Mapper-Only Implementation
The project could actually be done here if all we wanted was raw data to analyze via some stats software or a database. One could simply cat together the part files from HDFS and start crunching.

In this case, the whole job would look like this:
hadoop jar $HADOOP_HOME/hadoop-streaming.jar \
-D mapred.map.tasks=100 \
-D mapred.reduce.tasks=0 \
-D mapred.job.name="Stress Test - Mapper Only" \
-D mapred.speculative.execution=false \
-input "/mnt/hadoop/urls.txt" \
-output "/mnt/hadoop/stress_output" \
-mapper "$MY_APP_PATH/samples/stress/get_urls.rb 100"

and then when it finishes:
hadoop dfs -cat /mnt/hadoop/stress_output/part* > my_combined_data.txt

Reducer
In our case, I wanted to use the reducer to compute the stats as part of the job. In Hadoop streaming, a reducer can expect to receive lines through stdin, sorted by key and that the same key will not find its way to multiple reducers. This eliminates the requirement that the reducer code track state for more than one key at a time — it can simply do whatever it does to values associated with a key (e.g. aggregate) and move on when a new key arrives. This is a good time to mention the aggregate package which could be used as the reducer to accumulate stats. In our case, I wanted to control my mapper output as well as retain the flexibility to not run a reducer altogether and just get raw data.
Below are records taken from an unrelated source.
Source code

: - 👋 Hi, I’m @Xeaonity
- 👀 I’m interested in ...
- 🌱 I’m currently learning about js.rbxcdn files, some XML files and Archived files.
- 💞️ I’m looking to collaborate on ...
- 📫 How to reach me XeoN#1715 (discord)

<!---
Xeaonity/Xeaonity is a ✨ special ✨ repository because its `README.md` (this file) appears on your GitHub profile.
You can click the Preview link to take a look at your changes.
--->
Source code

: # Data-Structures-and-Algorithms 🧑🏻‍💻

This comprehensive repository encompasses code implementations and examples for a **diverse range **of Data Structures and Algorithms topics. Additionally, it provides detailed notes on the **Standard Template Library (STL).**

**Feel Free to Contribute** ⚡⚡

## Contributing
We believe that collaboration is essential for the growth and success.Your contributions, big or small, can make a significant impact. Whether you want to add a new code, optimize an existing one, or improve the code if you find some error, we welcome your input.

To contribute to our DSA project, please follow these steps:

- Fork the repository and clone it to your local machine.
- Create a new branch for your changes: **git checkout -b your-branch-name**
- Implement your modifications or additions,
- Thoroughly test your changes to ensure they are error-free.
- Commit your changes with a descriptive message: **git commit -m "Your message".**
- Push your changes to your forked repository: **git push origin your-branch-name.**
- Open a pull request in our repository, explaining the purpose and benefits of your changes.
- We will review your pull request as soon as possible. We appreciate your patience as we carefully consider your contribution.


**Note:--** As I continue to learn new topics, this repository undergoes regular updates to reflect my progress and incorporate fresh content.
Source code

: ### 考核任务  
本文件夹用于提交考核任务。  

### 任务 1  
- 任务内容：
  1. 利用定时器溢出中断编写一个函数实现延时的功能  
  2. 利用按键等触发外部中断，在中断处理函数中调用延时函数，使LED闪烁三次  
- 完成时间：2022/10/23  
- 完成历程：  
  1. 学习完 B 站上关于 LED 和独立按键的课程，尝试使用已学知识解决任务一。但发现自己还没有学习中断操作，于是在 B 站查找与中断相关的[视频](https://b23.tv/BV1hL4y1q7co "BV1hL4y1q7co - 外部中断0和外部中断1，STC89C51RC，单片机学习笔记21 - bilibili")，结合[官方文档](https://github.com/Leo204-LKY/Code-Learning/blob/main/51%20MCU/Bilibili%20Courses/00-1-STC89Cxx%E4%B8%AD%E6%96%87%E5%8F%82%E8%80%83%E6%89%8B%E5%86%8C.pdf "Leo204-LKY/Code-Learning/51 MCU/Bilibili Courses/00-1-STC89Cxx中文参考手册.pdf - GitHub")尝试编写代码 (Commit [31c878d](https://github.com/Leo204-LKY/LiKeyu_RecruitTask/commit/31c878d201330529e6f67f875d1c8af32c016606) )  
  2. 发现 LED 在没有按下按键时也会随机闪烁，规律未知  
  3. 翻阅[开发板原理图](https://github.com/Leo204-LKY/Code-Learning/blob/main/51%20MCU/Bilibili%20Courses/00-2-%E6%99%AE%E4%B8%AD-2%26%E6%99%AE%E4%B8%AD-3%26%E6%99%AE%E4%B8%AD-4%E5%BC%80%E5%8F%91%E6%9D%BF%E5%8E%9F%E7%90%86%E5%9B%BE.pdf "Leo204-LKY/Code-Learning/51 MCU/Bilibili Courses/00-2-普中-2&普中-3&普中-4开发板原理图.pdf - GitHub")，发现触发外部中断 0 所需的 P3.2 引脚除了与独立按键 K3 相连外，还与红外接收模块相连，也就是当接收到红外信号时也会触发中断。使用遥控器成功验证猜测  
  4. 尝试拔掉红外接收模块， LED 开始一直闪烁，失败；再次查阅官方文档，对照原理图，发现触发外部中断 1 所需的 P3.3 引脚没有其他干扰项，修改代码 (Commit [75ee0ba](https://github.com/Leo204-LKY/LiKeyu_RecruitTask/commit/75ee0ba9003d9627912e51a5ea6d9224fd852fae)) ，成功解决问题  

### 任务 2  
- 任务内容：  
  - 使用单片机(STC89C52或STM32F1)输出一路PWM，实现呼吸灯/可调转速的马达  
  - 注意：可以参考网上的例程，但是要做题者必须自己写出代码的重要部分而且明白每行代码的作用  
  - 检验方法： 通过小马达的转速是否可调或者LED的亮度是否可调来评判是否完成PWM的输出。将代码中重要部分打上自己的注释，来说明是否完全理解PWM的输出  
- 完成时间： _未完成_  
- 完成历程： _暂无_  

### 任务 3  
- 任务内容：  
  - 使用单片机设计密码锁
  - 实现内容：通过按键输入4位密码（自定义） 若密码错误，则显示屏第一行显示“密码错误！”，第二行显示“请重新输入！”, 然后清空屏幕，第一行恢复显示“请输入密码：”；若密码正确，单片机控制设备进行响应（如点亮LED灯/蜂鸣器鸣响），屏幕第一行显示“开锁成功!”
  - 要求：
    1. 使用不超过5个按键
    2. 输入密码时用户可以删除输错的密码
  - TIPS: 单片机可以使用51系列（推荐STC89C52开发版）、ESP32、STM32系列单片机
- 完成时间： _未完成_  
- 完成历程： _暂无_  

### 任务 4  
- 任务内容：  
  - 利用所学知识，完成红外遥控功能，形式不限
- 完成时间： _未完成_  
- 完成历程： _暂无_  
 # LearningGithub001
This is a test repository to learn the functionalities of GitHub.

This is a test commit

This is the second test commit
The streaming job command looks like this:
hadoop jar $HADOOP_HOME/hadoop-streaming.jar \
-D mapred.map.tasks=100 \
-D mapred.reduce.tasks=8 \
-D mapred.job.name="Stress Test - Full" \
-D mapred.speculative.execution=false \
-input "/mnt/hadoop/urls.txt" \
-output "/mnt/hadoop/stress_output" \
-mapper "$MY_APP_PATH/samples/stress/get_urls.rb 100" \
-reducer “$MY_APP_PATH/samples/stress/stats_aggregator.rb --reducer”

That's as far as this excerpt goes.